The Cay is an American television film based on the 1969 book of the same name. It was released on October 21, 1974.

Plot
Phillip is aboard the S.S. Hato, which is torpedoed during World War II. It soon sinks and Phillip awakens on a raft with Timothy, an older black man, and Stew Cat, a stray cat of a crew member on the S.S. Hato. Phillip, who hit his head on the S.S. Hato, soon becomes blind from the head injury. After days on the sea, they notice a Cay in the distance. They all survive on the island, but soon Timothy worries about Phillip if he dies. Timothy prepares him to be self reliant to fish and find food. As the novel goes on, a hurricane hits the Cay. Timothy shields Phillip from the strong winds and rain, flaying his whole body.

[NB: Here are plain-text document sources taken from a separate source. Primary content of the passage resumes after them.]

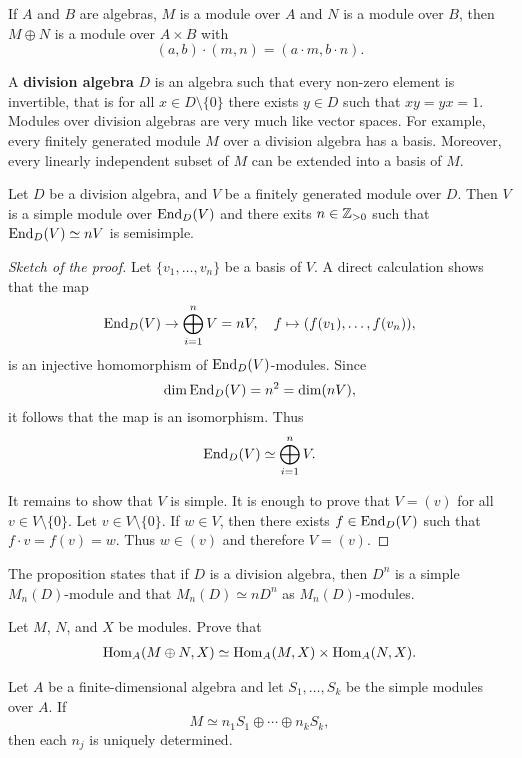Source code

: \begin{exercise}
If $A$ and $B$ are algebras, $M$ is a module over $A$ and $N$ is a module over $B$, then 
    $M\oplus N$ is a module over $A\times B$ with 
    \[
    (a,b)\cdot (m,n)=(a\cdot m,b\cdot n).
    \]
\end{exercise}


A \textbf{division algebra} $D$ is an algebra such that every non-zero element 
is invertible, that is for all $x\in D\setminus\{0\}$ there exists $y\in D$ such that $xy=yx=1$.  
Modules over division algebras are very much like vector spaces.  For example, 
every finitely generated module $M$ over a division algebra has a basis. 
Moreover, every linearly independent subset of
$M$ can be extended into a basis of $M$. 

\begin{proposition}
	Let $D$ be a division algebra, and $V$ be a finitely generated module over $D$. Then 
	$V$ is a simple module over $\operatorname{End}_D(V)$ and there exits $n\in\mathbb{Z}_{>0}$ such that  
	$\operatorname{End}_D(V)\simeq nV$ is semisimple.
\end{proposition}

\begin{proof}[Sketch of the proof]
	Let $\{v_1,\dots,v_n\}$ be a basis of $V$. A direct calculation shows that the map 
	\[
		\operatorname{End}_D(V)\to\bigoplus_{i=1}^nV=nV,\quad
		f\mapsto (f(v_1),\dots,f(v_n)),
	\]
	is an injective homomorphism of $\operatorname{End}_D(V)$-modules.
	Since
	\[
	\dim\operatorname{End}_D(V)=n^2=\dim(nV),
	\]
	it follows that the map is an isomorphism. 
	Thus 
	\[
		\operatorname{End}_D(V)\simeq \bigoplus_{i=1}^nV.
	\]
	
	It remains to show that $V$ is simple. It is enough to prove that $V=(v)$ 
	for all $v\in V\setminus\{0\}$. Let $v\in V\setminus\{0\}$. If $w\in V$, then 
	there exists $f\in\operatorname{End}_D(V)$ such that $f\cdot v=f(v)=w$. 
	Thus $w\in (v)$ and therefore $V=(v)$.  
\end{proof}

The proposition states that if $D$ is a division algebra, then  
$D^{n}$ is a simple $M_n(D)$-module and that $M_n(D)\simeq n D^n$ as $M_n(D)$-modules. 

\begin{exercise}
    Let $M$, $N$, and $X$ be modules. Prove that 
    \begin{align}
        \operatorname{Hom}_A(M\oplus N,X)\simeq\operatorname{Hom}_A(M,X)\times\operatorname{Hom}_A(N,X).
    \end{align}
\end{exercise}

\begin{theorem}
Let $A$ be a finite-dimensional algebra and let 
$S_1,\dots,S_k$ be the simple modules over $A$. 
If 
\[
M\simeq n_1S_1\oplus\cdots\oplus n_kS_k,
\]
then each $n_j$ is uniquely determined.  
\end{theorem}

Phillip regains consciousness and finds Timothy very weak. Timothy manages to get out his last words, "'Phill-eep... you.. all right... be true?' 'Terrible tempis'." Timothy dies. Phillip remains confident until a plane finds over the island, but doesn't stop for him. Phillip, who is still blind, becomes discouraged. When Phillip hears another plane, he realizes the smoke is clear. He decides to put sea brush in the fire to make the smoke thicker and blacker. It becomes visible to the plane, and they call for help. A boat arrives to rescue Phillip and Stew Cat, and they get on a plane home. Phillip is reunited on the plane with his mother and father. He receives surgery on his eyes and his vision is restored. He reminisces about visiting the cay one day. Although not recognizing it by sight but by sound.

Production
Universal TV, NBC and Russell Thacher-Walter Seltzer Productions produced and distributed this film.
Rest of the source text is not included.